The core idea — the long stretch of road
Imagine looking out of a train window. The fields, trees, and towns are not frozen — they are passing continuously as you travel. You are not capturing one photograph. You are watching a long, continuous scene unfold over time.
This is the second use of the Past Continuous. Instead of describing what was happening at one specific frozen moment, we use it to describe an action that was ongoing throughout a longer period in the past — not a single point, but a stretch of time: a summer, a year, a decade, a difficult chapter of life.
The action was not completed at one moment. It was in progress for the entire duration of the period being described. Think of it as the background music of a past era — always playing, always there, throughout that time.
The key difference from Past Simple
This is where students often hesitate. Both the Past Simple and the Past Continuous can be used with period expressions like that summer or during those years. The choice changes the meaning significantly.
Past Continuous — ongoing, in progress
She was living in Paris that year.
→ Living in Paris was her continuous situation throughout that whole year. It was the background of her life during that period.
Past Simple — completed, finished
She lived in Paris for a year.
→ She completed a period of living in Paris. The focus is on the fact that it happened and ended.
The Past Continuous focuses on the experience of being in the middle of the period — what it was like while it was happening. The Past Simple focuses on the fact that the period happened and ended.
How is it formed?
She was living in a tiny flat that whole first year.
They were traveling constantly throughout the 1990s.
He was writing short stories all through his twenties.
Affirmative sentences
- She was living in a tiny flat that whole first year after university.
- Throughout the summer, all the engineers were working around the clock.
- In those years, she was teaching English in small villages across rural Japan.
- While they were living in Berlin, they became fluent in German.
- During those difficult months, the whole family was struggling to pay the bills.
Negative sentences
She wasn't living in a flat — she was staying with her parents.
They weren't traveling — they were based in one city the whole decade.
- He wasn't studying for his exams — he was working part-time instead.
- She wasn't teaching English — she was teaching mathematics.
- They weren't rebuilding yet — they were still dealing with the immediate aftermath.

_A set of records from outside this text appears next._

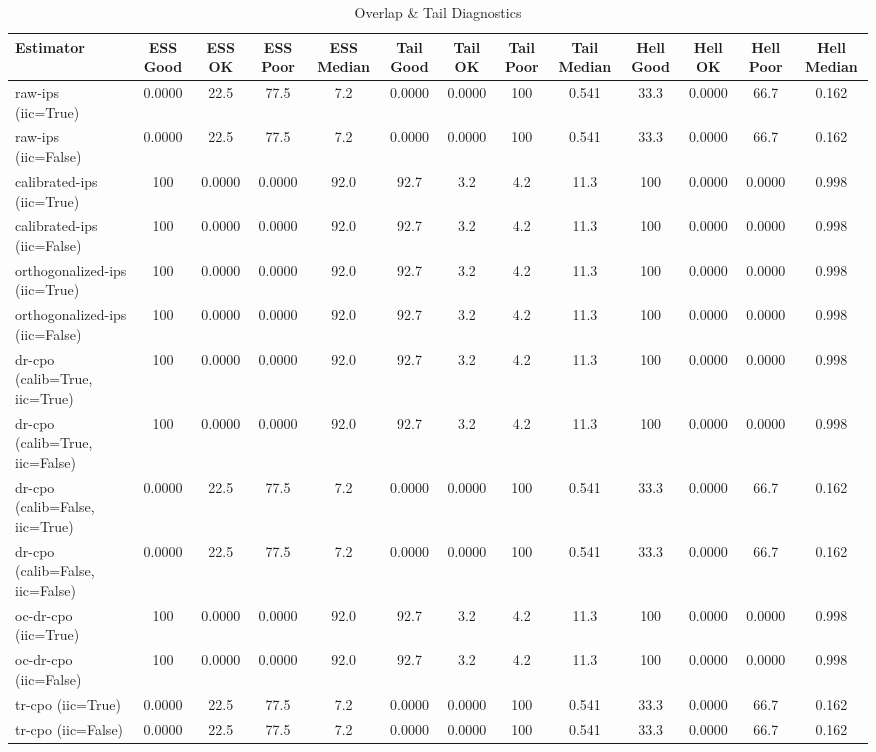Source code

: \begin{table}[htbp]
\centering
\caption{Overlap & Tail Diagnostics}
\label{tab:A3}
\begin{tabular}{l|cccccccccccc}
\toprule
Estimator & ESS Good & ESS OK & ESS Poor & ESS Median & Tail Good & Tail OK & Tail Poor & Tail Median & Hell Good & Hell OK & Hell Poor & Hell Median \\
\midrule
raw-ips (iic=True) & 0.0000 & 22.5 & 77.5 & 7.2 & 0.0000 & 0.0000 & 100 & 0.541 & 33.3 & 0.0000 & 66.7 & 0.162 \\
raw-ips (iic=False) & 0.0000 & 22.5 & 77.5 & 7.2 & 0.0000 & 0.0000 & 100 & 0.541 & 33.3 & 0.0000 & 66.7 & 0.162 \\
calibrated-ips (iic=True) & 100 & 0.0000 & 0.0000 & 92.0 & 92.7 & 3.2 & 4.2 & 11.3 & 100 & 0.0000 & 0.0000 & 0.998 \\
calibrated-ips (iic=False) & 100 & 0.0000 & 0.0000 & 92.0 & 92.7 & 3.2 & 4.2 & 11.3 & 100 & 0.0000 & 0.0000 & 0.998 \\
orthogonalized-ips (iic=True) & 100 & 0.0000 & 0.0000 & 92.0 & 92.7 & 3.2 & 4.2 & 11.3 & 100 & 0.0000 & 0.0000 & 0.998 \\
orthogonalized-ips (iic=False) & 100 & 0.0000 & 0.0000 & 92.0 & 92.7 & 3.2 & 4.2 & 11.3 & 100 & 0.0000 & 0.0000 & 0.998 \\
dr-cpo (calib=True, iic=True) & 100 & 0.0000 & 0.0000 & 92.0 & 92.7 & 3.2 & 4.2 & 11.3 & 100 & 0.0000 & 0.0000 & 0.998 \\
dr-cpo (calib=True, iic=False) & 100 & 0.0000 & 0.0000 & 92.0 & 92.7 & 3.2 & 4.2 & 11.3 & 100 & 0.0000 & 0.0000 & 0.998 \\
dr-cpo (calib=False, iic=True) & 0.0000 & 22.5 & 77.5 & 7.2 & 0.0000 & 0.0000 & 100 & 0.541 & 33.3 & 0.0000 & 66.7 & 0.162 \\
dr-cpo (calib=False, iic=False) & 0.0000 & 22.5 & 77.5 & 7.2 & 0.0000 & 0.0000 & 100 & 0.541 & 33.3 & 0.0000 & 66.7 & 0.162 \\
oc-dr-cpo (iic=True) & 100 & 0.0000 & 0.0000 & 92.0 & 92.7 & 3.2 & 4.2 & 11.3 & 100 & 0.0000 & 0.0000 & 0.998 \\
oc-dr-cpo (iic=False) & 100 & 0.0000 & 0.0000 & 92.0 & 92.7 & 3.2 & 4.2 & 11.3 & 100 & 0.0000 & 0.0000 & 0.998 \\
tr-cpo (iic=True) & 0.0000 & 22.5 & 77.5 & 7.2 & 0.0000 & 0.0000 & 100 & 0.541 & 33.3 & 0.0000 & 66.7 & 0.162 \\
tr-cpo (iic=False) & 0.0000 & 22.5 & 77.5 & 7.2 & 0.0000 & 0.0000 & 100 & 0.541 & 33.3 & 0.0000 & 66.7 & 0.162 \\

\end{tabular}
\end{table}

- He wasn't writing short stories — he was writing poetry instead.
- The children weren't struggling — they were too young to understand.
Interrogative sentences
Was she living in Paris that year? · Were they traveling throughout the 1990s?
Wh- questions: Question word + was / were + subject + verb-ing + ?
Where was she living that year? · What were they working on throughout the summer?
- Where was she living that first year after university?
- What were the engineers working on throughout the summer?
- Was he studying for his exams all that spring?
- What was she doing throughout her time in Japan?
- What were they building for three years before it opened?
Key time expressions for this use
Common mistakes to watch out for
✗ Throughout that difficult year, she worked two jobs.
✓ Throughout that difficult year, she was working two jobs.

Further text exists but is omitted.